Has France's Charlie Hebdo's legacy gone sour?
Last January, gunmen stormed the offices of French satirical newspaper Charlie Hebdo, and shot 12 people dead. Another five were killed in a related attack on a Jewish supermarket elsewhere in Paris.
The shootings prompted an outpouring of sympathy and solidarity with Charlie Hebdo, and a flood of financial support, but nine months on has that legacy begun to sour?
It was, as much as anything, a story of survival; of the bravery and friendship highlighted by the horrific attack.
Survivors spoke of the close ties between staff members. A few days after her colleagues had died, reporter Zineb el-Rhazoui told me those left behind had "wanted to meet, wanted to touch each other". Creating the next issue of the paper was a way of honouring the bonds they felt as a team, she said.
Nine months on, the focus has switched to infighting and resignations at Charlie Hebdo. It was like watching a football team in transfer season, said one French journalist.
Over the past few weeks, the paper's senior cartoonist, Luz - the man who designed that famous green cover of the first edition after the attacks - has announced his resignation. And columnist Patrick Pelloux has announced he will leave by the end of the year.
"Charlie Hebdo died on 7 January, and part of us died with the victims," Mr Pelloux told me.
"We had to go on, to show our courage. But being strong is also about being able to turn a page and letting others take on the fight. Charlie Hebdo is dead. Today there is a new Charlie Hebdo - one that has become a world symbol of free speech and good journalism."
Shortly after the attacks, more than a million people marched through the streets of Paris to show solidarity with Charlie Hebdo.
Almost overnight, the paper and its staff became a worldwide symbol for free speech. And that is a lot of pressure for anyone, says Laurent Joffrin, editor of France's Liberation newspaper.
"A working-class hero is a hard thing to be, and a freedom of speech hero is a hard thing to be," he says. "They were not trained to become that - they were trained to do drawings in their small paper."
For most of the next nine months, Charlie Hebdo's small team of staff worked out of the offices of the French newspaper Liberation.
Now they have just moved to a new permanent home. But Mr Joffrin says the continued security risk still weighs heavy on every member of staff.
"The threat against them is very high," he told me.
"Every Islamist in the world dreams of killing one of those guys. And so they have to live in their apartments with their curtains closed because they're afraid of snipers. They live in the dark. And it's probably going to last the rest of their lives. It shows that those who go on are especially courageous."

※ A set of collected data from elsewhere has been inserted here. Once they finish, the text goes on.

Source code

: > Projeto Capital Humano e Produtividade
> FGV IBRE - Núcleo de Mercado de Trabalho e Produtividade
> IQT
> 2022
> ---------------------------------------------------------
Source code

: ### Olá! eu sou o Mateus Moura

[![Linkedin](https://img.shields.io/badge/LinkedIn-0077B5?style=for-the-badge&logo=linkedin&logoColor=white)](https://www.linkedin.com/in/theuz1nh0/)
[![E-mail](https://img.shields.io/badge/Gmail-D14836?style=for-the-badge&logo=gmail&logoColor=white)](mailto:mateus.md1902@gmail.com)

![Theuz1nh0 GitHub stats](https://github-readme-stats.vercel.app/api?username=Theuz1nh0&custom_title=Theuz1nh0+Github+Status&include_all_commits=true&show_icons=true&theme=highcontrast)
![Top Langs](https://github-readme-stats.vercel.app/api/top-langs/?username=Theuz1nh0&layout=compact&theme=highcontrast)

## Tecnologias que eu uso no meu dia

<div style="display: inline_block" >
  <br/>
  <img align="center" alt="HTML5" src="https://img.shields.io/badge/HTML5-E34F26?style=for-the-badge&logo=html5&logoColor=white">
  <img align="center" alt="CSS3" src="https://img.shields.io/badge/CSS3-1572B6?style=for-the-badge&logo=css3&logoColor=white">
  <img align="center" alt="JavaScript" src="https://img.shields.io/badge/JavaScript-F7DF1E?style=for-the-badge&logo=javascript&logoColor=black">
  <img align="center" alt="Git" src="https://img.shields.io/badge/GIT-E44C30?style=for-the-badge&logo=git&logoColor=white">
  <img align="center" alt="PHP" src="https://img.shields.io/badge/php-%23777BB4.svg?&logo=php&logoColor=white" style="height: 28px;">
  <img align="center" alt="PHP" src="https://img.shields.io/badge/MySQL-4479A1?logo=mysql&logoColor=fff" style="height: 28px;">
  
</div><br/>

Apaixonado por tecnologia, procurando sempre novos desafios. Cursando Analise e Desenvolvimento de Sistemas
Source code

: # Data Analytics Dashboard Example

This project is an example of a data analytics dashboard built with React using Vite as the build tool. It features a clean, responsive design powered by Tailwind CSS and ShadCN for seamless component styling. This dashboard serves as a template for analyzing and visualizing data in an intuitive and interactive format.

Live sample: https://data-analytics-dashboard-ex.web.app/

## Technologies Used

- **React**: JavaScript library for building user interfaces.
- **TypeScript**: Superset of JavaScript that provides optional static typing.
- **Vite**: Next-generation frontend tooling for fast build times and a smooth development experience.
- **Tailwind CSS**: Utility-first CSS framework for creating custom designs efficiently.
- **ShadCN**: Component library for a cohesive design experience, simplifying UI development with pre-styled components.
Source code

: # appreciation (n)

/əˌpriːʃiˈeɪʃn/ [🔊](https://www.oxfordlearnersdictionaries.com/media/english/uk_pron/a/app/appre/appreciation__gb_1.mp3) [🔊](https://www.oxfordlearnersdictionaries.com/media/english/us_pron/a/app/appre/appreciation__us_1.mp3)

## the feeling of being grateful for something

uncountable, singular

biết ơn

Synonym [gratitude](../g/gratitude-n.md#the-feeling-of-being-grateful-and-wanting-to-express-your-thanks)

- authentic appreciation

Mr Joffrin says the paper has not changed its values as a result of the attack.
But others disagree. Both Luz and the paper's new director, Riss, have said they are not drawing the Prophet Mohammed any more.
Reporter Zineb el-Rhazoui says she is worried that security fears are prompting a change of editorial direction.
"I wonder if this is a kind of withdrawal, in order to make the terrorists more serene, and forget us. If it is such a strategy, I believe it's a wrong strategy because when you accept the limits they want to put on you, they will put other limits on you."
Zineb el-Rhazoui, along with 14 other staff, published an open letter earlier this year, calling for the paper to stay true to its values.
But the editorial disputes, common to any media organisation, have been complicated by another, unexpected consequence of the January attack: money.
"It's complicated things," she says.
"Charlie Hebdo was a poor newspaper before the attacks, and after 7 January we received money from everywhere, a lot of money. We became one of the richest newspapers in France. And the problem is that the money and the power to make decisions are concentrated in the hands of just two shareholders."
The attacks killed three of the paper's five shareholders, including its founder and director, Charb.
The surviving shareholders, including Riss, have said that 100% of the profits from this year will be reinvested into the paper.
Donations will be divided up among the victims and their families - but even that is causing disputes over how to share out the funds.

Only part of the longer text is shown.